Something like this:

int foo() {
  int i;
  i = 42;
}

int bar() {
  int i;
  return i;
}

int main() {
  foo();
  printf("%d\n", bar());
}

Should code like above work or not? Clang breaks it even when compiled with -O0 (but gcc with -O0 works, although any other optimization level breaks it).

I don't know any practicing programmer who says compilers should support code like the above example.

Tragedy happened when decisions of C standards committee clashed with developer's expectations.

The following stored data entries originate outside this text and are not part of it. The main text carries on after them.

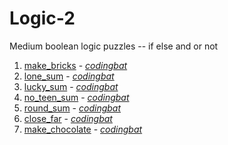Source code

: # Logic-2

Medium boolean logic puzzles -- if else and or not

1. [make_bricks](https://github.com/liampuk/code-practice/blob/master/codingbat/python/warmup-1/make_bricks.md) - _[codingbat](https://codingbat.com/prob/p118406)_
2. [lone_sum](https://github.com/liampuk/code-practice/blob/master/codingbat/python/warmup-1/lone_sum.md) - _[codingbat](https://codingbat.com/prob/p143951)_
3. [lucky_sum](https://github.com/liampuk/code-practice/blob/master/codingbat/python/warmup-1/lucky_sum.md) - _[codingbat](https://codingbat.com/prob/p107863)_
4. [no_teen_sum](https://github.com/liampuk/code-practice/blob/master/codingbat/python/warmup-1/no_teen_sum.md) - _[codingbat](https://codingbat.com/prob/p100347)_
5. [round_sum](https://github.com/liampuk/code-practice/blob/master/codingbat/python/warmup-1/round_sum.md) - _[codingbat](https://codingbat.com/prob/p179960)_
6. [close_far](https://github.com/liampuk/code-practice/blob/master/codingbat/python/warmup-1/close_far.md) - _[codingbat](https://codingbat.com/prob/p160533)_
7. [make_chocolate](https://github.com/liampuk/code-practice/blob/master/codingbat/python/warmup-1/make_chocolate.md) - _[codingbat](https://codingbat.com/prob/p190859)_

Because C was designed to create portable programs lots of things which are, actually, well-defined (yet different!) on many platforms were put into “undefined behavior, don't use” bucket (instead of “implementation-defined, use carefully” bucket).

The intention was, of course, to make programs portable, but completely different things happened instead: so many “implementation-defined, use carefully” things were marked as “undefined behavior”s that developers started thinking that “undefined behavior” means precisely that: whatever the hardware does.

And now we have all that mess.

But no, “undefined behavior” never meant whatever the hardware does. Not even in C89. It was always “something your program should never do.”


to post comments

Python cryptography, Rust, and Gentoo

Posted Feb 12, 2021 12:52 UTC (Fri) by Wol (subscriber, #4433) [Link] (2 responses)

I think that mistake proves my point ... :-)

Undefined, implementation dependent, whatever. The point is, it BREAKS THE PROGRAMMER'S MENTAL MODEL.

And however much you want to blame the programmer, if programmers keep on doing it, it's a design fault ...

Cheers,
Wol

Python cryptography, Rust, and Gentoo

Posted Feb 12, 2021 17:38 UTC (Fri) by khim (subscriber, #9252) [Link] (1 responses)

> And however much you want to blame the programmer, if programmers keep on doing it, it's a design fault ...

Got it. So we have issues with C which even Rust doesn't fully address:

— if you put check outside of loop the it would't test all elements of array.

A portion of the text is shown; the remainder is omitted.